Data entries:
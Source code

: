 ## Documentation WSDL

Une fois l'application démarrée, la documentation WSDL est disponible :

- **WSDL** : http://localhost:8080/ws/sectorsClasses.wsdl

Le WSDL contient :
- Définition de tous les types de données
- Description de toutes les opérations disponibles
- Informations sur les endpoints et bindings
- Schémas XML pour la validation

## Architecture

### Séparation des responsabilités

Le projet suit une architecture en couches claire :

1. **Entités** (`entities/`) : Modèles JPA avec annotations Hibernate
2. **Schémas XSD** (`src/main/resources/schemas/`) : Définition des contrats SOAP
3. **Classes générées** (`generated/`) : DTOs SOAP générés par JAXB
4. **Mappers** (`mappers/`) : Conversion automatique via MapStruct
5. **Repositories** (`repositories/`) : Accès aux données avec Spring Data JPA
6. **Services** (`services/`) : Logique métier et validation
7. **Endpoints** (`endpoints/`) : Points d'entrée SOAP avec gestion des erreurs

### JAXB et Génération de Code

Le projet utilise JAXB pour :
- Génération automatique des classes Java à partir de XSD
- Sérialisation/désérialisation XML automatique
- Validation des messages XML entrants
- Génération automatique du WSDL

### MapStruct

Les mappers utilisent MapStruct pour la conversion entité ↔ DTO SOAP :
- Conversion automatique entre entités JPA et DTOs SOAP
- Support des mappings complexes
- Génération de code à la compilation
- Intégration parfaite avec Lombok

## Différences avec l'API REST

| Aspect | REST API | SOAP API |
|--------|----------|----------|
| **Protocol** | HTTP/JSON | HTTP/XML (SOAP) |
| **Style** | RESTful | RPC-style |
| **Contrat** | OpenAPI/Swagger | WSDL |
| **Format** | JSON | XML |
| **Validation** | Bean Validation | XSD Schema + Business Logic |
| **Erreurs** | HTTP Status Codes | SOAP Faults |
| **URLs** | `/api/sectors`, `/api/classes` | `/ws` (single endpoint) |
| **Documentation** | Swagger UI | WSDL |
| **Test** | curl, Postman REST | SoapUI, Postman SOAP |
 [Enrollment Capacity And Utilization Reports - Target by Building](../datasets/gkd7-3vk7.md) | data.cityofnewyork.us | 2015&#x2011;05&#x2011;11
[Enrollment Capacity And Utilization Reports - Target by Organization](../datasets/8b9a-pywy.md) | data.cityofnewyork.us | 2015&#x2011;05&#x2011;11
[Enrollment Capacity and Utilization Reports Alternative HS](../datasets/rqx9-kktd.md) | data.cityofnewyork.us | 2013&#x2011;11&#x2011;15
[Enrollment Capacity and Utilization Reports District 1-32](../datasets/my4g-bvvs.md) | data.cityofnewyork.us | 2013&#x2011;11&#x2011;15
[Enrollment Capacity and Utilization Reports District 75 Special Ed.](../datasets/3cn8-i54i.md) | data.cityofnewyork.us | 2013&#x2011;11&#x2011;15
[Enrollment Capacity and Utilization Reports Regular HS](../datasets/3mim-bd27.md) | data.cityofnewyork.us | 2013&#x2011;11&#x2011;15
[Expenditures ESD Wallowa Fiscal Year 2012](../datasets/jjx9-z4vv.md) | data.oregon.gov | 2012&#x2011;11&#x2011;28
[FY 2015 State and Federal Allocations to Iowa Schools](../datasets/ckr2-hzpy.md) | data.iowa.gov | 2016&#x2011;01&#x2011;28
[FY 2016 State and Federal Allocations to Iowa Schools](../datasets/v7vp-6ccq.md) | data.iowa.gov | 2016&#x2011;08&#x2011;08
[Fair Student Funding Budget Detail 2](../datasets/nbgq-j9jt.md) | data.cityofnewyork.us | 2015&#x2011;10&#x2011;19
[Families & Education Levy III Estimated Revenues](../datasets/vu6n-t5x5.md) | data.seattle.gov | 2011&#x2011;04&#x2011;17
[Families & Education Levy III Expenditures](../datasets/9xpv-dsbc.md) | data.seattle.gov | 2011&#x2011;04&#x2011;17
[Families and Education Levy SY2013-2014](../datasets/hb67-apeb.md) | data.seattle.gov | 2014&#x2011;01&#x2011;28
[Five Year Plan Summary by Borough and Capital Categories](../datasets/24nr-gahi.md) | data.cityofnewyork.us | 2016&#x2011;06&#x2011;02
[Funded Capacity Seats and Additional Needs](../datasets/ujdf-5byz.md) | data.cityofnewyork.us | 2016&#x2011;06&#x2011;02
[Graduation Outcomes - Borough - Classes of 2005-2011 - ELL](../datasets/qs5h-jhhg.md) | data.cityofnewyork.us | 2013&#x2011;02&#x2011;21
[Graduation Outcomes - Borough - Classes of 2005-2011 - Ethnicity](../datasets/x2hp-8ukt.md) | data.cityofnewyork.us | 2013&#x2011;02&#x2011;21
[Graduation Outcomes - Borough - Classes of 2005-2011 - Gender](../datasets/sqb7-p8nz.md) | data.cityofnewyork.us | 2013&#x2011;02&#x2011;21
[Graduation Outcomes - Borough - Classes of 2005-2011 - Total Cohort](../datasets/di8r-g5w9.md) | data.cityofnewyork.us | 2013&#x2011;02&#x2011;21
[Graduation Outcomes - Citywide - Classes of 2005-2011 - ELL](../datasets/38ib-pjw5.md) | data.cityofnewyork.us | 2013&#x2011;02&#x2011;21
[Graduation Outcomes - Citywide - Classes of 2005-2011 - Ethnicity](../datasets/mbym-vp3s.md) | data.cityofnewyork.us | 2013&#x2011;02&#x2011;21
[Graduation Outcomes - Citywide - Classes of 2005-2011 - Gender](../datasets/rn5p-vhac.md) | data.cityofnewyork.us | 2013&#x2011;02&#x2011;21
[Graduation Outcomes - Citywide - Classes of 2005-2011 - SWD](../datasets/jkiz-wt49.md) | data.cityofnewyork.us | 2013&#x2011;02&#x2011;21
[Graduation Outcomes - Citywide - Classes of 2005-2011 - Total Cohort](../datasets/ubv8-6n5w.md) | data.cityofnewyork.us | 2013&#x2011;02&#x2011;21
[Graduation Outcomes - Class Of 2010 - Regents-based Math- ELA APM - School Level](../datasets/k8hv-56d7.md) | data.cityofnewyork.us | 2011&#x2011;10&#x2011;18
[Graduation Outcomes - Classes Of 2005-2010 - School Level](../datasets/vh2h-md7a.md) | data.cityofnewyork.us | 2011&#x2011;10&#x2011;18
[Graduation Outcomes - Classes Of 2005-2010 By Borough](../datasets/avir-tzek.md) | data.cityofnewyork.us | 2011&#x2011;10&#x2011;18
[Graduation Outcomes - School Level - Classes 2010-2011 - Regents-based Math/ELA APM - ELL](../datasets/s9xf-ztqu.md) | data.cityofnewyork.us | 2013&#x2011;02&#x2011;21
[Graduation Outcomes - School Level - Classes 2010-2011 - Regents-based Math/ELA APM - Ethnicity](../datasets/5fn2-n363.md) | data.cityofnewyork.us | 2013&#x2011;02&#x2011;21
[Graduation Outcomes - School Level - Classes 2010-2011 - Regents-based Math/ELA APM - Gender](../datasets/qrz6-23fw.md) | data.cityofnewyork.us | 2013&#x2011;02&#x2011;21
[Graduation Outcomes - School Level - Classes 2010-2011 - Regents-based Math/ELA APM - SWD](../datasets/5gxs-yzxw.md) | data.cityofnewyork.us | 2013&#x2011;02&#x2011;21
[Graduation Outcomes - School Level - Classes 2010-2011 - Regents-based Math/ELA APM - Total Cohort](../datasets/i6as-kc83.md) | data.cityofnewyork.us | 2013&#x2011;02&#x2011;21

> _What you are asked to do_
Write out, from the lines above, only those from the line with "- Schémas XML pour la validation" to the line with "SOAP Faults |", exactly as given, including the first and the last.

> _Written answer_
- Schémas XML pour la validation

## Architecture

### Séparation des responsabilités

Le projet suit une architecture en couches claire :

1. **Entités** (`entities/`) : Modèles JPA avec annotations Hibernate
2. **Schémas XSD** (`src/main/resources/schemas/`) : Définition des contrats SOAP
3. **Classes générées** (`generated/`) : DTOs SOAP générés par JAXB
4. **Mappers** (`mappers/`) : Conversion automatique via MapStruct
5. **Repositories** (`repositories/`) : Accès aux données avec Spring Data JPA
6. **Services** (`services/`) : Logique métier et validation
7. **Endpoints** (`endpoints/`) : Points d'entrée SOAP avec gestion des erreurs

### JAXB et Génération de Code

Le projet utilise JAXB pour :
- Génération automatique des classes Java à partir de XSD
- Sérialisation/désérialisation XML automatique
- Validation des messages XML entrants
- Génération automatique du WSDL

### MapStruct

Les mappers utilisent MapStruct pour la conversion entité ↔ DTO SOAP :
- Conversion automatique entre entités JPA et DTOs SOAP
- Support des mappings complexes
- Génération de code à la compilation
- Intégration parfaite avec Lombok

## Différences avec l'API REST

| Aspect | REST API | SOAP API |
|--------|----------|----------|
| **Protocol** | HTTP/JSON | HTTP/XML (SOAP) |
| **Style** | RESTful | RPC-style |
| **Contrat** | OpenAPI/Swagger | WSDL |
| **Format** | JSON | XML |
| **Validation** | Bean Validation | XSD Schema + Business Logic |
| **Erreurs** | HTTP Status Codes | SOAP Faults |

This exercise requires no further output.